◆ **Instructions to follow**
Reprint all records below exactly. No images.

[Exercise input — start]

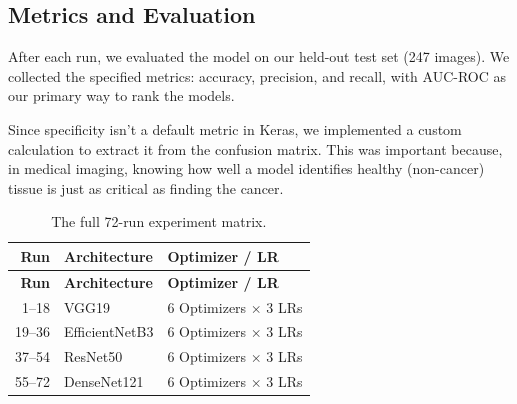 \subsection{Metrics and Evaluation}

After each run, we evaluated the model on our held-out test set (247 images). We collected the specified metrics: accuracy, precision, and recall, with AUC-ROC as our primary way to rank the models. 

Since specificity isn't a default metric in Keras, we implemented a custom calculation to extract it from the confusion matrix. This was important because, in medical imaging, knowing how well a model identifies healthy (non-cancer) tissue is just as critical as finding the cancer.

\begingroup
{}
\begin{longtable}{r l l}
  \caption[Experiment Matrix]{The full 72-run experiment matrix.}
  \label{tab:runs} \\
  \toprule
  \rowcolor{tableheader}
  \textbf{Run} & \textbf{Architecture} & \textbf{Optimizer / LR} \\
  \midrule
  \endfirsthead
  \toprule
  \rowcolor{tableheader}
  \textbf{Run} & \textbf{Architecture} & \textbf{Optimizer / LR} \\
  \midrule
  \endhead
  1--18   & VGG19          & 6 Optimizers $\times$ 3 LRs \\
  19--36  & EfficientNetB3 & 6 Optimizers $\times$ 3 LRs \\
  37--54  & ResNet50       & 6 Optimizers $\times$ 3 LRs \\
  55--72  & DenseNet121    & 6 Optimizers $\times$ 3 LRs \\
  \bottomrule
\end{longtable}
\endgroup
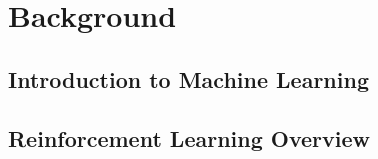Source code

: \chapter{Background}

\section{Introduction to Machine Learning}

\section{Reinforcement Learning Overview}

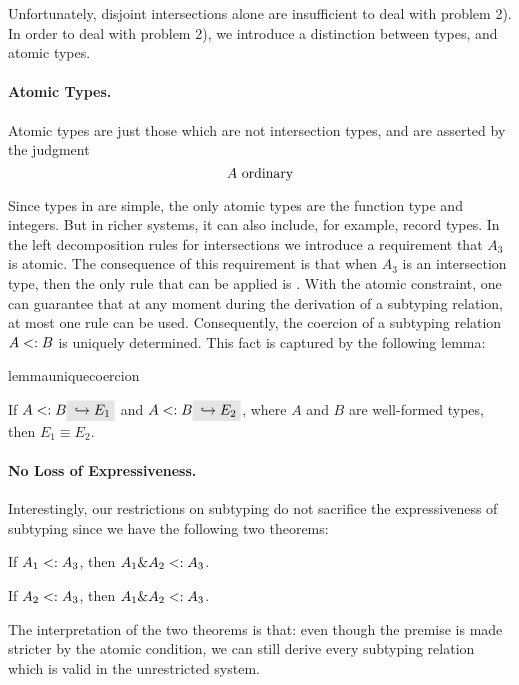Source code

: Unfortunately, disjoint intersections alone are insufficient to deal with
problem 2). In order to deal with problem 2), we introduce a distinction between
types, and atomic types.

\paragraph{Atomic Types.} Atomic types are just those which are not intersection
types, and are asserted by the judgment \[ A \ \textnormal{ordinary} \]

Since types in \name are simple, the only atomic types are the
function type and integers.
But in richer systems, it can also include, for example, record types.
In the left decomposition rules for intersections we introduce a requirement
that $A_3$ is atomic. The consequence of this requirement is that when $A_3$ is
an intersection type, then the only rule that can be applied is
. With the atomic constraint, one can guarantee that at
any moment during the derivation of a subtyping relation, at most one rule can
be used. Consequently, the coercion of a subtyping relation $A <: B$ is
uniquely determined. This fact is captured by the following lemma:

\begin{restatable}{lemma}{uniquecoercion}
  \label{lemma:unique-coercion}

  If $A \subtype B \yields {E_1}$ and $A \subtype B \yields {E_2}$, where $A$
  and $B$ are well-formed types, then $E_1 \equiv E_2$.
\end{restatable}

\paragraph{No Loss of Expressiveness.}
Interestingly, our restrictions on subtyping do not sacrifice the expressiveness of
subtyping since we have the following two theorems:
\begin{theorem}
  If $A_1 <: A_3$, then $A_1 \& A_2 <: A_3$.
\end{theorem}
\begin{theorem}
If $A_2 <: A_3$, then $A_1 \& A_2 <: A_3$.
\end{theorem}

\noindent The interpretation of the two theorems is that: even though the
premise is made stricter by the atomic condition, we can still derive every
subtyping relation which is valid in the unrestricted system.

[Exercise input — finish]

◆ **Output**
 \subsection{Metrics and Evaluation}

After each run, we evaluated the model on our held-out test set (247 images). We collected the specified metrics: accuracy, precision, and recall, with AUC-ROC as our primary way to rank the models. 

Since specificity isn't a default metric in Keras, we implemented a custom calculation to extract it from the confusion matrix. This was important because, in medical imaging, knowing how well a model identifies healthy (non-cancer) tissue is just as critical as finding the cancer.

\begingroup
{}
\begin{longtable}{r l l}
  \caption[Experiment Matrix]{The full 72-run experiment matrix.}
  \label{tab:runs} \\
  \toprule
  \rowcolor{tableheader}
  \textbf{Run} & \textbf{Architecture} & \textbf{Optimizer / LR} \\
  \midrule
  \endfirsthead
  \toprule
  \rowcolor{tableheader}
  \textbf{Run} & \textbf{Architecture} & \textbf{Optimizer / LR} \\
  \midrule
  \endhead
  1--18   & VGG19          & 6 Optimizers $\times$ 3 LRs \\
  19--36  & EfficientNetB3 & 6 Optimizers $\times$ 3 LRs \\
  37--54  & ResNet50       & 6 Optimizers $\times$ 3 LRs \\
  55--72  & DenseNet121    & 6 Optimizers $\times$ 3 LRs \\
  \bottomrule
\end{longtable}
\endgroup
Source code

: \chapter{Background}

\section{Introduction to Machine Learning}

\section{Reinforcement Learning Overview}

Source code

: Unfortunately, disjoint intersections alone are insufficient to deal with
problem 2). In order to deal with problem 2), we introduce a distinction between
types, and atomic types.

\paragraph{Atomic Types.} Atomic types are just those which are not intersection
types, and are asserted by the judgment \[ A \ \textnormal{ordinary} \]

Since types in \name are simple, the only atomic types are the
function type and integers.
But in richer systems, it can also include, for example, record types.
In the left decomposition rules for intersections we introduce a requirement
that $A_3$ is atomic. The consequence of this requirement is that when $A_3$ is
an intersection type, then the only rule that can be applied is
. With the atomic constraint, one can guarantee that at
any moment during the derivation of a subtyping relation, at most one rule can
be used. Consequently, the coercion of a subtyping relation $A <: B$ is
uniquely determined. This fact is captured by the following lemma:

\begin{restatable}{lemma}{uniquecoercion}
  \label{lemma:unique-coercion}

  If $A \subtype B \yields {E_1}$ and $A \subtype B \yields {E_2}$, where $A$
  and $B$ are well-formed types, then $E_1 \equiv E_2$.
\end{restatable}

\paragraph{No Loss of Expressiveness.}
Interestingly, our restrictions on subtyping do not sacrifice the expressiveness of
subtyping since we have the following two theorems:
\begin{theorem}
  If $A_1 <: A_3$, then $A_1 \& A_2 <: A_3$.
\end{theorem}
\begin{theorem}
If $A_2 <: A_3$, then $A_1 \& A_2 <: A_3$.
\end{theorem}

\noindent The interpretation of the two theorems is that: even though the
premise is made stricter by the atomic condition, we can still derive every
subtyping relation which is valid in the unrestricted system.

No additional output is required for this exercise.